Here the two maps are joined and the colors more apprpriate, red for injured, black for killed.

ggmap(map.NY)+
  geom_point(data=biker_injuries,
             aes(longitude,latitude),  size=0.01,alpha =0.5, color="red")+
               labs(x= "Long", y= "Lat" ,
                title="P2",
                  color= "Survived")+
  geom_point(data=biker_deaths,
             aes(longitude,latitude),  size=3,alpha =0.5, color="black")+
               labs(x= "Long", y= "Lat" ,
                title="P2",
                  color= "Survived")
## Warning: Removed 7 rows containing missing values (geom_point).

Next we will clean up the map some , removing needless labels and adjusting point size.
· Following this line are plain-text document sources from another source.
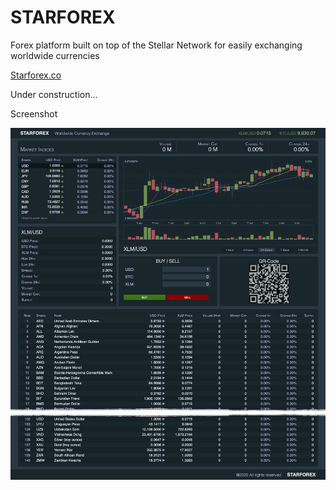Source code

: # STARFOREX

Forex platform built on top of the Stellar Network for easily exchanging worldwide currencies

[Starforex.co](https://starforex.co)

Under construction...

Screenshot

![Screenshot](https://raw.githubusercontent.com/kuyawa/starforex/master/extras/screenshot.png)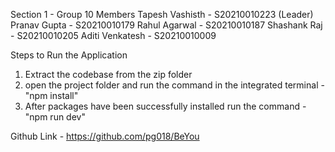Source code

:Section 1 - Group 10 Members
Tapesh Vashisth - S20210010223 (Leader)
Pranav Gupta - S20210010179
Rahul Agarwal - S20210010187
Shashank Raj - S20210010205
Aditi Venkatesh - S20210010009

Steps to Run the Application
1) Extract the codebase from the zip folder
2) open the project folder and run the command in the integrated terminal - "npm install"
3) After packages have been successfully installed run the command - "npm run dev"

Github Link - https://github.com/pg018/BeYou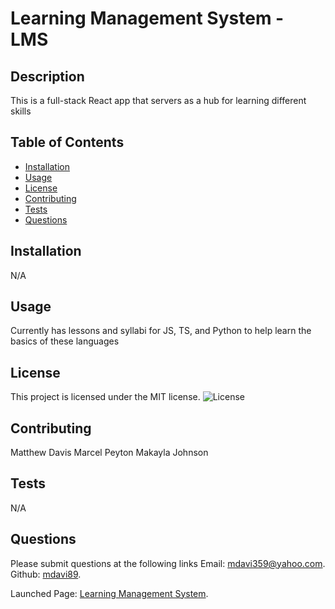   # Learning Management System - LMS
  ## Description
  This is a full-stack React app that servers as a hub for learning different skills

  ## Table of Contents
  - [Installation](#installation)
  - [Usage](#usage)
  - [License](#license)
  - [Contributing](#contributing)
  - [Tests](#tests)
  - [Questions](#questions)

  ## Installation
  N/A

  ## Usage
  Currently has lessons and syllabi for JS, TS, and Python to help learn the basics of these languages

  ## License
This project is licensed under the MIT license.
  ![License](https://img.shields.io/badge/license-MIT-blue.svg)

  ## Contributing
  Matthew Davis
  Marcel Peyton
  Makayla Johnson

  ## Tests
  N/A
  
  ## Questions
  Please submit questions at the following links
  Email: [mdavi359@yahoo.com](mailto:mdavi359@yahoo.com).
  Github: [mdavi89](https://github.com/mdavi89).

  Launched Page: [Learning Management System]([https://dulcet-crumble-fbb1d1.netlify.app/](https://learning-management-system-lms-2-snrp.onrender.com/)).

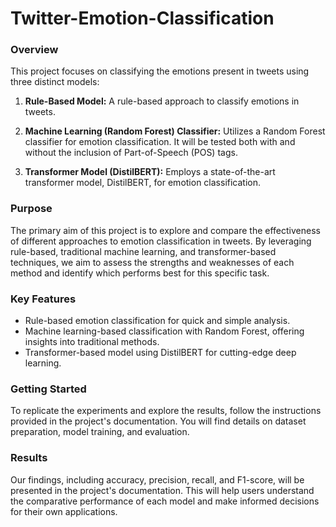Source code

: # Twitter-Emotion-Classification


### Overview
This project focuses on classifying the emotions present in tweets using three distinct models:

1. **Rule-Based Model:** A rule-based approach to classify emotions in tweets.

2. **Machine Learning (Random Forest) Classifier:** Utilizes a Random Forest classifier for emotion classification. It will be tested both with and without the inclusion of Part-of-Speech (POS) tags.

3. **Transformer Model (DistilBERT):** Employs a state-of-the-art transformer model, DistilBERT, for emotion classification.

### Purpose
The primary aim of this project is to explore and compare the effectiveness of different approaches to emotion classification in tweets. By leveraging rule-based, traditional machine learning, and transformer-based techniques, we aim to assess the strengths and weaknesses of each method and identify which performs best for this specific task.

### Key Features
- Rule-based emotion classification for quick and simple analysis.
- Machine learning-based classification with Random Forest, offering insights into traditional methods.
- Transformer-based model using DistilBERT for cutting-edge deep learning.

### Getting Started
To replicate the experiments and explore the results, follow the instructions provided in the project's documentation. You will find details on dataset preparation, model training, and evaluation.

### Results
Our findings, including accuracy, precision, recall, and F1-score, will be presented in the project's documentation. This will help users understand the comparative performance of each model and make informed decisions for their own applications.






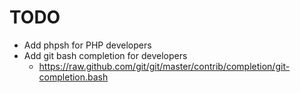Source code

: # TODO
- Add phpsh for PHP developers
- Add git bash completion for developers
  - https://raw.github.com/git/git/master/contrib/completion/git-completion.bash
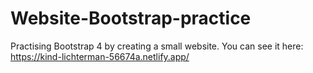 # Website-Bootstrap-practice

Practising Bootstrap 4 by creating a small website.
You can see it here: https://kind-lichterman-56674a.netlify.app/
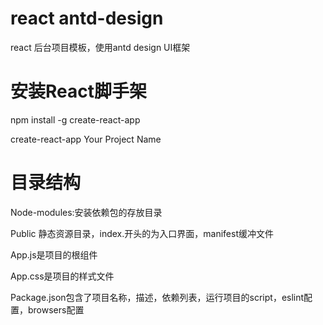 # react antd-design
react 后台项目模板，使用antd design UI框架

# 安装React脚手架
npm install -g create-react-app

create-react-app Your Project Name

# 目录结构
Node-modules:安装依赖包的存放目录

Public 静态资源目录，index.开头的为入口界面，manifest缓冲文件

App.js是项目的根组件

App.css是项目的样式文件

Package.json包含了项目名称，描述，依赖列表，运行项目的script，eslint配置，browsers配置


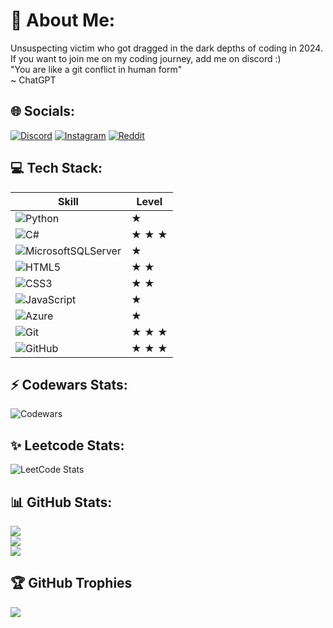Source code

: # 💫 About Me:
Unsuspecting victim who got dragged in the dark depths of coding in 2024. <br>
If you want to join me on my coding journey, add me on discord :) <br>
"You are like a git conflict in human form"<br>~ ChatGPT
<br>

## 🌐 Socials:
[![Discord](https://img.shields.io/badge/Discord-%237289DA.svg?logo=discord&logoColor=white)](https://discord.gg/rekroma) [![Instagram](https://img.shields.io/badge/Instagram-%23E4405F.svg?logo=Instagram&logoColor=white)](https://instagram.com/rekromaaa) [![Reddit](https://img.shields.io/badge/Reddit-%23FF4500.svg?logo=Reddit&logoColor=white)](https://reddit.com/user/Rekroma) 
<br>

## 💻 Tech Stack:
| Skill | Level |
|-------|-------|
| ![Python](https://img.shields.io/badge/python-3670A0?style=flat&logo=python&logoColor=ffdd54) |  ★ |
| ![C#](https://img.shields.io/badge/c%23-%23239120.svg?style=flat&logo=csharp&logoColor=white) |  ★ ★ ★  |
| ![MicrosoftSQLServer](https://img.shields.io/badge/Microsoft%20SQL%20Server-CC2927?style=flat&logo=microsoft%20sql%20server&logoColor=white) |  ★ |
| ![HTML5](https://img.shields.io/badge/html5-%23E34F26.svg?style=flat&logo=html5&logoColor=white) |  ★ ★  |
| ![CSS3](https://img.shields.io/badge/css3-%231572B6.svg?style=flat&logo=css3&logoColor=white) |  ★ ★  |
| ![JavaScript](https://img.shields.io/badge/javascript-%23323330.svg?style=flat&logo=javascript&logoColor=%23F7DF1E) |  ★ |
| ![Azure](https://img.shields.io/badge/azure-%230072C6.svg?style=flat&logo=microsoftazure&logoColor=white) |  ★ |
| ![Git](https://img.shields.io/badge/git-%23F05033.svg?style=flat&logo=git&logoColor=white) |  ★ ★ ★  |
| ![GitHub](https://img.shields.io/badge/github-%23121011.svg?style=flat&logo=github&logoColor=white) |  ★ ★ ★ |

## ⚡ Codewars Stats:
![Codewars](https://github.r2v.ch/codewars?user=Rekroma&theme=gradient)
<br>

## ✨ Leetcode Stats:
![LeetCode Stats](https://leetcard.jacoblin.cool/Rekroma?theme=unicorn&font=Red%20Hat%20Mono)
<br>

## 📊 GitHub Stats:
![](https://github-readme-stats.vercel.app/api?username=Rekroma&theme=radical&hide_border=true&include_all_commits=true&count_private=true)<br/>
![](https://nirzak-streak-stats.vercel.app/?user=Rekroma&theme=radical&hide_border=true)<br/>
![](https://github-readme-stats.vercel.app/api/top-langs/?username=Rekroma&theme=radical&hide_border=true&include_all_commits=true&count_private=true&layout=compact)
<br>

## 🏆 GitHub Trophies
![](https://github-profile-trophy.vercel.app/?username=Rekroma&theme=radical&no-frame=true&no-bg=false&margin-w=4)
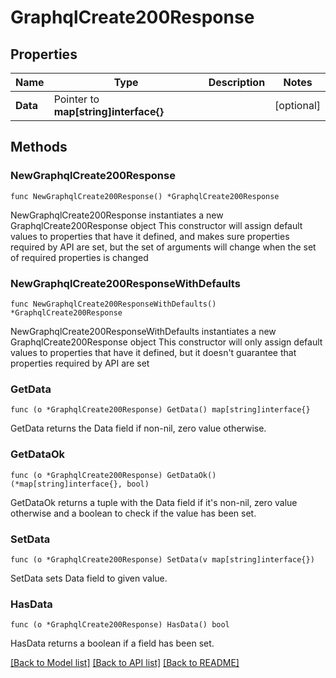 # GraphqlCreate200Response

## Properties

Name | Type | Description | Notes
------------ | ------------- | ------------- | -------------
**Data** | Pointer to **map[string]interface{}** |  | [optional] 

## Methods

### NewGraphqlCreate200Response

`func NewGraphqlCreate200Response() *GraphqlCreate200Response`

NewGraphqlCreate200Response instantiates a new GraphqlCreate200Response object
This constructor will assign default values to properties that have it defined,
and makes sure properties required by API are set, but the set of arguments
will change when the set of required properties is changed

### NewGraphqlCreate200ResponseWithDefaults

`func NewGraphqlCreate200ResponseWithDefaults() *GraphqlCreate200Response`

NewGraphqlCreate200ResponseWithDefaults instantiates a new GraphqlCreate200Response object
This constructor will only assign default values to properties that have it defined,
but it doesn't guarantee that properties required by API are set

### GetData

`func (o *GraphqlCreate200Response) GetData() map[string]interface{}`

GetData returns the Data field if non-nil, zero value otherwise.

### GetDataOk

`func (o *GraphqlCreate200Response) GetDataOk() (*map[string]interface{}, bool)`

GetDataOk returns a tuple with the Data field if it's non-nil, zero value otherwise
and a boolean to check if the value has been set.

### SetData

`func (o *GraphqlCreate200Response) SetData(v map[string]interface{})`

SetData sets Data field to given value.

### HasData

`func (o *GraphqlCreate200Response) HasData() bool`

HasData returns a boolean if a field has been set.


[[Back to Model list]](../README.md#documentation-for-models) [[Back to API list]](../README.md#documentation-for-api-endpoints) [[Back to README]](../README.md)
Injuries_and_Deaths<-ggmap(map.NY)+
  geom_point(data=biker_injuries,
             aes(longitude,latitude),  size=0.001,alpha =0.5, color="red")+
               labs(x= "Long", y= "Lat" ,
                title="P2",
                  color= "Survived")+
  geom_point(data=biker_deaths,
             aes(longitude,latitude),  size=2,alpha =0.9, color="black")+
               labs(x= "Long", y= "Lat" ,
                title="P2",
                  color= "Survived")+
  ggtitle(" A Sea of Red")
Injuries_and_Deaths
## Warning: Removed 7 rows containing missing values (geom_point).

Injuries_and_Deaths+
  theme(axis.line=element_blank(),axis.text.x=element_blank(),
          axis.text.y=element_blank(),axis.ticks=element_blank(),
          axis.title.x=element_blank(),
          axis.title.y=element_blank(),legend.position="none",
          panel.background=element_blank(),panel.border=element_blank(),panel.grid.major=element_blank(),
          panel.grid.minor=element_blank(),plot.background=element_blank())
## Warning: Removed 7 rows containing missing values (geom_point).

Injuries_and_Deaths
## Warning: Removed 7 rows containing missing values (geom_point).